Reviewing the Bleve search library
Bleve is a Go search engine library, and that means that it hit a few good points with me. It is interesting, it is familiar ground and it is in a language that I’m not too familiar with, so that is a great chance to learn some more.
I reviewed revision: 298302a511a184dbab2c401e2005c1ce9589a001
I like to start with reading from the bottom up, and in this case, the very first thing that I looked at was the storage level. Bleve uses a pluggable storage engine and currently has support for:
- In memory tree
This is interesting, if only because I put BoltDB and Moss on my queue of projects to read.
The actual persistent format for Bleve is very well document here. Which make it much easier to understand what is going on. The way Bleve uses the storage, it has a flat key/value store view of the world, as well as needing prefix range queries. Nothing else is required. Navigating the code is a bit hard for me as someone who isn’t too familiar with Go, but the interesting things start here, in scorch.go (no idea why this is called scorch, though).
We get a batch of changes, and run over them, adding an _id field to the document. So far, pretty simple to figure out. The next part is interesting:
You can see that we are running in parallel here, starting the analysis work and queuing it all up. Bleve then wait for the analysis to run. I’ll dig a bit deeper into how that work in a bit, first I want to understand how the whole batch concept work.
So that tells us some interesting things. First, even though there is the concept of a store, there is also this idea of a segment. I’m familiar with this from Lucene, but there it is tied very closely to the on disk format. Before looking at the analysis, let’s look at this concept of segments.
The “zap” package, in this term, seems to refer to the encoding that is used to store the analysis results. It looks like it is running over all the results of the batch and write them into a single binary value. This is very similar to the way Lucene works so far, although I’m still confused about the key/value store. What is happening is that after the segment is created, it is sent to prepareSegment. This eventually send it to a Go channel that is used in the Scortch.mainLoop function (which is being run as a separate thread).
Here is the relevant code:
The last bit is the one that is handling the segment introduction, whatever that is. Note that this seems to be strongly related to the store, so hopefully we’ll see why this is showing up here. What seems to be going on here is that there is a lot of concurrency in the process, the code spawns multiple go funcs to do work. The mainLoop is just one of them. The persisterLoop is another as well as the mergerLoop. All of which sounds very much like how Lucene works.
I’m still not sure how this is all tied together. So I’m going to follow just this path for now and see what is going on with these segments. A lot of the work seems to be around managing this structure:
The Segment itself is an interface with the following definition:
There are go in memory and mmap versions of this interface, it seems. So far, I’m not following relation between the storage interface and this segments idea. I think that I’m lost here so I’m going to go a slightly different route. Instead of seeing how Bleve write stuff, let’s focus on how it reads. I’ll try to follow the path of a query. This path of inquiry leads me to this guy:
Again, very similar to Lucene. And the TermFieldReader is where we are probably going to get the matches for this particular term (field, value). Let’s dig into that. And indeed, following the code for this method leads to the inverted index, called upside_down in this code. I managed to find how the terms are being read, and it makes perfect sense, exactly as expected, it does a range query and parses both key and values for the relevant values. Still not seeing why there is the need for segments.
And here is where things start to come together. Bleve uses the key/value interface to store some data that it searches on, but document values are stored in segments, and are loaded directly from there on demand. At a glace, it looks like the zap encoding is used to store values in chunks. It looks like I didn’t paid attention before, but the zap format is actually documented and it is very helpful. Basically, all the per document (vs. per term / field) data is located there, as well as a few other things.
I think that this is were I’ll stop.

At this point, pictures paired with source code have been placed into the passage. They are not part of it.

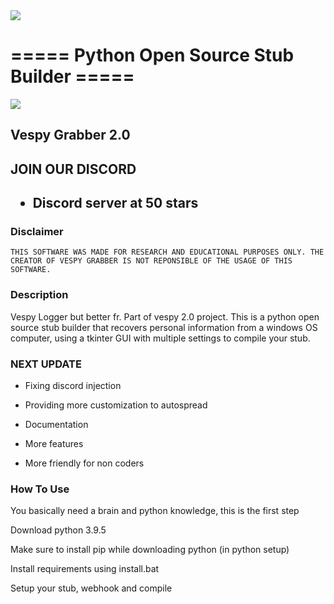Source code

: <img align="center" src='https://cdn.discordapp.com/attachments/1037900641164611659/1059001198184779886/pure-black-background-f82588d3.png'>

# ===== Python Open Source Stub Builder =====

<img align="center" src='https://cdn.discordapp.com/attachments/1037900641164611659/1059001627756998727/python_EvlOkHBWaD.png'>

<h2>Vespy Grabber 2.0</h2>

<h2>JOIN OUR DISCORD<h2>

- Discord server at 50 stars

<h3>Disclaimer</h3>

    THIS SOFTWARE WAS MADE FOR RESEARCH AND EDUCATIONAL PURPOSES ONLY. THE CREATOR OF VESPY GRABBER IS NOT REPONSIBLE OF THE USAGE OF THIS SOFTWARE.
<h3>Description</h3>

Vespy Logger but better fr. Part of vespy 2.0 project. This is a python open source stub builder that recovers personal information from a windows OS computer, using a tkinter GUI with multiple settings to compile your stub.


<h3>NEXT UPDATE</h3>

- Fixing discord injection

- Providing more customization to autospread

- Documentation

- More features
  
- More friendly for non coders

<h3>How To Use</h3>

You basically need a brain and python knowledge, this is the first step

Download python 3.9.5

Make sure to install pip while downloading python (in python setup)

Install requirements using install.bat

Setup your stub, webhook and compile
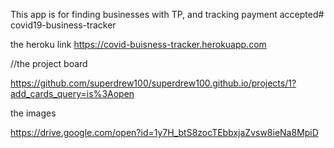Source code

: This app is for finding businesses with TP, and tracking payment accepted# covid19-business-tracker

the heroku link
https://covid-buisness-tracker.herokuapp.com


//the project board

https://github.com/superdrew100/superdrew100.github.io/projects/1?add_cards_query=is%3Aopen


the images

https://drive.google.com/open?id=1y7H_btS8zocTEbbxjaZvsw8ieNa8MpiD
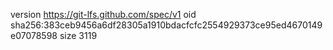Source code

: version https://git-lfs.github.com/spec/v1
oid sha256:383ceb9456a6df28305a1910bdacfcfc2554929373ce95ed4670149e07078598
size 3119
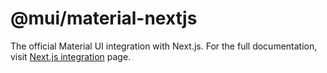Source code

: # @mui/material-nextjs

The official Material UI integration with Next.js. For the full documentation, visit [Next.js integration](https://v5.mui.com/material-ui/guides/nextjs/) page.
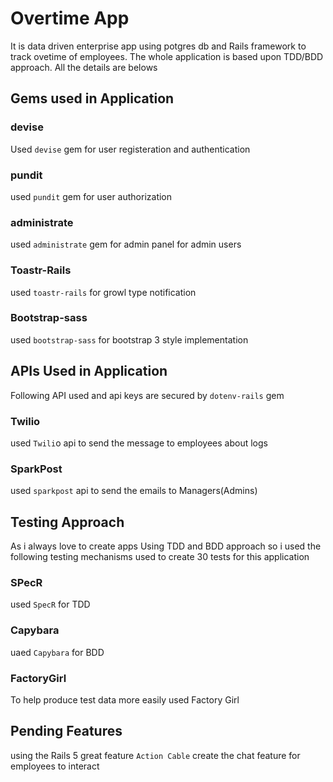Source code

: # Overtime App
It is data driven enterprise app using potgres db and Rails framework to track ovetime of employees. The whole application is based upon TDD/BDD approach. All the details are belows 

## Gems used in Application

### devise
Used `devise` gem for user registeration and authentication

### pundit
used `pundit` gem for user authorization

### administrate
used `administrate` gem for admin panel for admin users

### Toastr-Rails
used `toastr-rails` for growl type notification

### Bootstrap-sass
used `bootstrap-sass` for bootstrap 3 style implementation


## APIs Used in Application
Following API used and api keys are secured by `dotenv-rails` gem

### Twilio 
used `Twili`o api to send the message to employees about logs

### SparkPost
used `sparkpost` api to send the emails to Managers(Admins)

## Testing Approach
As i always love to create apps Using TDD and BDD  approach so i used the following testing mechanisms used to create 30 tests
for this application 

### SPecR
used `SpecR` for TDD

### Capybara
uaed `Capybara` for BDD

### FactoryGirl
To help produce test data more easily used Factory Girl

## Pending Features
using the Rails 5 great feature `Action Cable` create the chat feature for employees to interact



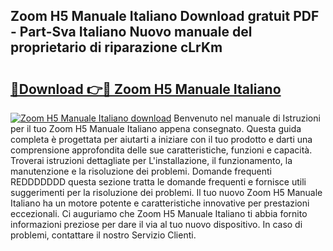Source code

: ## Zoom H5 Manuale Italiano Download gratuit PDF - Part-Sva Italiano Nuovo manuale del proprietario di riparazione cLrKm

# <h2><a href="http://dfc19sg.blite.top/?on=Zoom+H5+Manuale+Italiano">🔗Download 👉🔴 Zoom H5 Manuale Italiano</a></h2>

[![Zoom H5 Manuale Italiano download](https://i.imgur.com/lujVjoI.png)](http://dfc19sg.blite.top/?on=Zoom+H5+Manuale+Italiano)
Benvenuto nel manuale di Istruzioni per il tuo Zoom H5 Manuale Italiano appena consegnato. Questa guida completa è progettata per aiutarti a iniziare con il tuo prodotto e darti una comprensione approfondita delle sue caratteristiche, funzioni e capacità. Troverai istruzioni dettagliate per L'installazione, il funzionamento, la manutenzione e la risoluzione dei problemi. Domande frequenti REDDDDDDD questa sezione tratta le domande frequenti e fornisce utili suggerimenti per la risoluzione dei problemi. Il tuo nuovo Zoom H5 Manuale Italiano ha un motore potente e caratteristiche innovative per prestazioni eccezionali. Ci auguriamo che Zoom H5 Manuale Italiano ti abbia fornito informazioni preziose per dare il via al tuo nuovo dispositivo. In caso di problemi, contattare il nostro Servizio Clienti.
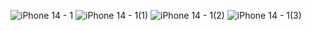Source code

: ![iPhone 14 - 1](https://user-images.githubusercontent.com/112589278/206861889-0c835ed2-a6c4-49a0-a8c4-e5846375441e.png)
![iPhone 14 - 1(1)](https://user-images.githubusercontent.com/112589278/206861924-dc657c50-205f-4040-b2f8-02f688e87260.png)
![iPhone 14 - 1(2)](https://user-images.githubusercontent.com/112589278/206861941-d200469b-79dd-4458-8797-2eb5863f816c.png)
![iPhone 14 - 1(3)](https://user-images.githubusercontent.com/112589278/206862000-3ac872d5-64dd-42d9-80f3-9b85ef439aab.png)
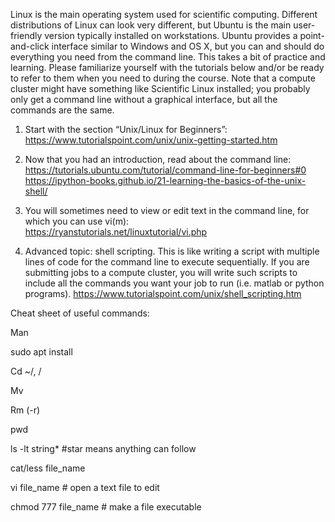 Linux is the main operating system used for scientific computing. Different distributions of Linux can look very different, but Ubuntu is the main user-friendly version typically installed on workstations. Ubuntu provides a point-and-click interface similar to Windows and OS X, but you can and should do everything you need from the command line. This takes a bit of practice and learning. Please familiarize yourself with the tutorials below and/or be ready to refer to them when you need to during the course. Note that a compute cluster might have something like Scientific Linux installed; you probably only get a command line without a graphical interface, but all the commands are the same. 

1) Start with the section “Unix/Linux for Beginners”:  
	https://www.tutorialspoint.com/unix/unix-getting-started.htm

2) Now that you had an introduction, read about the command line:  
  https://tutorials.ubuntu.com/tutorial/command-line-for-beginners#0  
	https://ipython-books.github.io/21-learning-the-basics-of-the-unix-shell/

3) You will sometimes need to view or edit text in the command line, for which you can use vi(m):   
	https://ryanstutorials.net/linuxtutorial/vi.php

4) Advanced topic: shell scripting. This is like writing a script with multiple lines of code for the command line to execute sequentially. If you are submitting jobs to a compute cluster, you will write such scripts to include all the commands you want your job to run (i.e. matlab or python programs). 
	https://www.tutorialspoint.com/unix/shell_scripting.htm

Cheat sheet of useful commands:

Man

sudo apt install

Cd ~/, /

Mv

Rm (-r)

pwd

ls -lt string*    #star means anything can follow

cat/less file_name

vi file_name # open a text file to edit

chmod 777 file_name # make a file executable
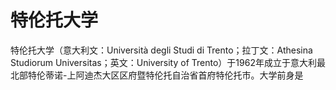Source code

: # 特伦托大学

特伦托大学（意大利文：Università degli Studi di Trento；拉丁文：Athesina Studiorum Universitas；英文：University of Trento）于1962年成立于意大利最北部特伦蒂诺-上阿迪杰大区区府暨特伦托自治省首府特伦托市。大学前身是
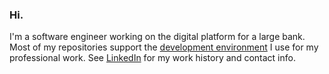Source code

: ### Hi.

I'm a software engineer working on the digital platform for a large bank. Most of my
repositories support the [development environment] I use for my professional work. See
[LinkedIn] for my work history and contact info.

[development environment]: https://github.com/adgoudz/dotfiles
[linkedin]: https://www.linkedin.com/in/adgoudz
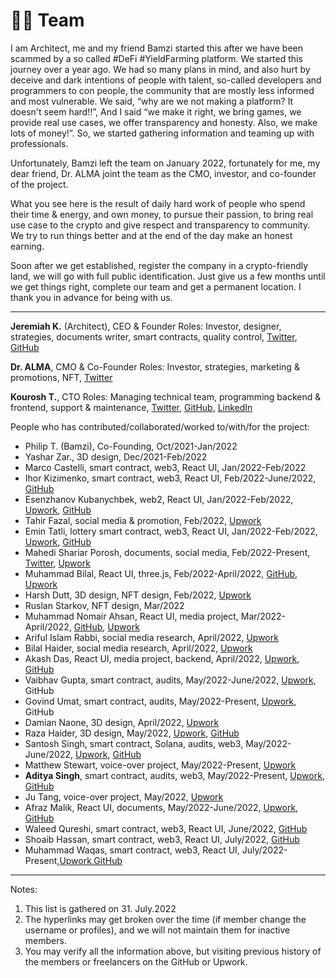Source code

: # ✌🏼 Team

I am Architect, me and my friend Bamzi started this after we have been scammed by a so called #DeFi #YieldFarming platform. We started this journey over a year ago. We had so many plans in mind, and also hurt by deceive and dark intentions of people with talent, so-called developers and programmers to con people, the community that are mostly less informed and most vulnerable. We said, “why are we not making a platform? It doesn't seem hard!!”, And I said “we make it right, we bring games, we provide real use cases, we offer transparency and honesty. Also, we make lots of money!”. So, we started gathering information and teaming up with professionals.

Unfortunately, Bamzi left the team on January 2022, fortunately for me, my dear friend, Dr. ALMA joint the team as the CMO, investor, and co-founder of the project.

What you see here is the result of daily hard work of people who spend their time & energy, and own money, to pursue their passion, to bring real use case to the crypto and give respect and transparency to community. We try to run things better and at the end of the day make an honest earning.

Soon after we get established, register the company in a crypto-friendly land, we will go with full public identification. Just give us a few months until we get things right, complete our team and get a permanent location. I thank you in advance for being with us.

<hr/>


**Jeremiah K.** (Architect), CEO & Founder Roles: Investor, designer, strategies, documents writer, smart contracts, quality control, [Twitter](https://twitter.com/realarchitekt), [GitHub](https://github.com/babyloniaapp)

**Dr. ALMA**, CMO & Co-Founder Roles: Investor, strategies, marketing & promotions, NFT, [Twitter](https://twitter.com/DralmaEth)

**Kourosh T.**, CTO Roles: Managing technical team, programming backend & frontend, support & maintenance, [Twitter](https://twitter.com/KooroshTorabi), [GitHub](https://github.com/KooroshTorabi), [LinkedIn](https://www.linkedin.com/in/kooroshtorabi/)

People who has contributed/collaborated/worked to/with/for the project:

-   Philip T. (Bamzi), Co-Founding, Oct/2021-Jan/2022
-   Yashar Zar., 3D design, Dec/2021-Feb/2022
-   Marco Castelli, smart contract, web3, React UI, Jan/2022-Feb/2022
-   Ihor Kizimenko, smart contract, web3, React UI, Feb/2022-June/2022, [GitHub](https://github.com/MetaFomos)
-   Esenzhanov Kubanychbek, web2, React UI, Jan/2022-Feb/2022, [Upwork](https://www.upwork.com/freelancers/~01efed7790508f5cd0), [GitHub](https://github.com/gloompi)
-   Tahir Fazal, social media & promotion, Feb/2022, [Upwork](Tahir%20Fazal)
-   Emin Tatli, lottery smart contract, web3, React UI, Jan/2022-Feb/2022, [Upwork](https://www.upwork.com/freelancers/~01bf704a153a9751a7), [GitHub](https://github.com/emintatli)
-   Mahedi Shariar Porosh, documents, social media, Feb/2022-Present, [Twitter](https://twitter.com/shariarporosh), [Upwork](https://www.upwork.com/freelancers/~015d40b3235359e966)
-   Muhammad Bilal, React UI, three.js, Feb/2022-April/2022, [GitHub](https://github.com/MuhammadBilal1234), [Upwork](https://www.upwork.com/freelancers/~01eb8445f58b6fe00b)
-   Harsh Dutt, 3D design, NFT design, Feb/2022, [Upwork](https://www.upwork.com/freelancers/~013e96107237f84bbf)
-   Ruslan Starkov, NFT design, Mar/2022
-   Muhammad Nomair Ahsan, React UI, media project, Mar/2022-April/2022, [GitHub](https://github.com/ahmad-tech), [Upwork](https://www.upwork.com/freelancers/~016aeb429be5ff7640)
-   Ariful Islam Rabbi, social media research, April/2022, [Upwork](https://www.upwork.com/freelancers/~013764db888bb7f1bd)
-   Bilal Haider, social media research, April/2022, [Upwork](https://www.upwork.com/freelancers/~011eb939a018074478)
-   Akash Das, React UI, media project, backend, April/2022, [Upwork](https://www.upwork.com/freelancers/~01beaeeb78b32d57bd), [GitHub](https://github.com/AkashSDas)
-   Vaibhav Gupta, smart contract, audits, May/2022-June/2022, [Upwork](https://www.upwork.com/freelancers/vdev), GitHub
-   Govind Umat, smart contract, audits, May/2022-Present, [Upwork](https://www.upwork.com/freelancers/~0100985c27d4d429a1), GitHub
-   Damian Naone, 3D design, April/2022, [Upwork](https://www.upwork.com/freelancers/~01c5a863ff14b388df)
-   Raza Haider, 3D design, May/2022, [Upwork](https://www.upwork.com/freelancers/~019304ceee9fd8ee72), [GitHub](https://github.com/RazaZaidi2802)
-   Santosh Singh, smart contract, Solana, audits, web3, May/2022-June/2022, [Upwork](https://www.upwork.com/freelancers/~0106ec17497965aa6e), [GitHub](https://github.com/santosh214)
- Matthew Stewart, voice-over project, May/2022-Present, [Upwork](https://www.upwork.com/freelancers/~01cd0b37db7e52873f)
- **Aditya Singh**, smart contract, audits, web3, May/2022-Present, [Upwork](https://www.upwork.com/freelancers/~01a404993d7099e5d2), [GitHub](https://github.com/Aadityakr003)
- Ju Tang, voice-over project, May/2022, [Upwork](https://www.upwork.com/freelancers/~013bfedb2ad6d429eb)
- Afraz Malik, React UI, documents, May/2022-June/2022, [Upwork](https://www.upwork.com/freelancers/~01feceb3a9a20cfad5), [GitHub](https://github.com/afraz-malik)
- Waleed Qureshi, smart contract, web3, React UI, June/2022, [GitHub](https://github.com/Waleed-Shafiq)
- Shoaib Hassan, smart contract, web3, React UI, July/2022, [GitHub](https://github.com/Prince891028)
- Muhammad Waqas, smart contract, web3, React UI, July/2022-Present,[Upwork](https://www.upwork.com/freelancers/~01feceb3a9a20cfad5),[GitHub](https://github.com/MuhammadWaqas4)


<hr/>

Notes:
1. This list is gathered on 31. July.2022
2. The hyperlinks may get broken over the time (if member change the username or profiles), and we will not maintain them for inactive members.
3. You may verify all the information above, but visiting previous history of the members or freelancers on the GitHub or Upwork.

The codebase is interesting, but I now know enough to have a feeling how things work. Some closing thoughts:
- Really good docs.
- I didn’t use my usual “read the project in lexical file order” to figure out things, and I had a hard time navigating the codebase because of that. Probably my lack of Go chops.
- There seems to be a lot more concurrency for stuff that I would usually assume be single threaded than I’m used to. I’m aware that Go has builtin concurrency primitives and it is more common to use there, but it seems strange to see. As consume of search libraries, I’m not sure that I’m happy about this. I like to control my threading behaviors.
- It seems that a lot of the data is held in memory (mmap) but in a format that requires work to handle or in the key/value store, but again, in a format that require work.
The problem with work is that you have to do it each and every time. I’m used to Lucene (read it once from disk and keep a cached version in memory that is very fast) or Voron, in which the data is held in memory and can be access with zero work.
I didn’t get to any of the core parts of the library (analysis, full text search). This is because they aren’t likely to be that different and they are full of the storage interaction details that I just went over.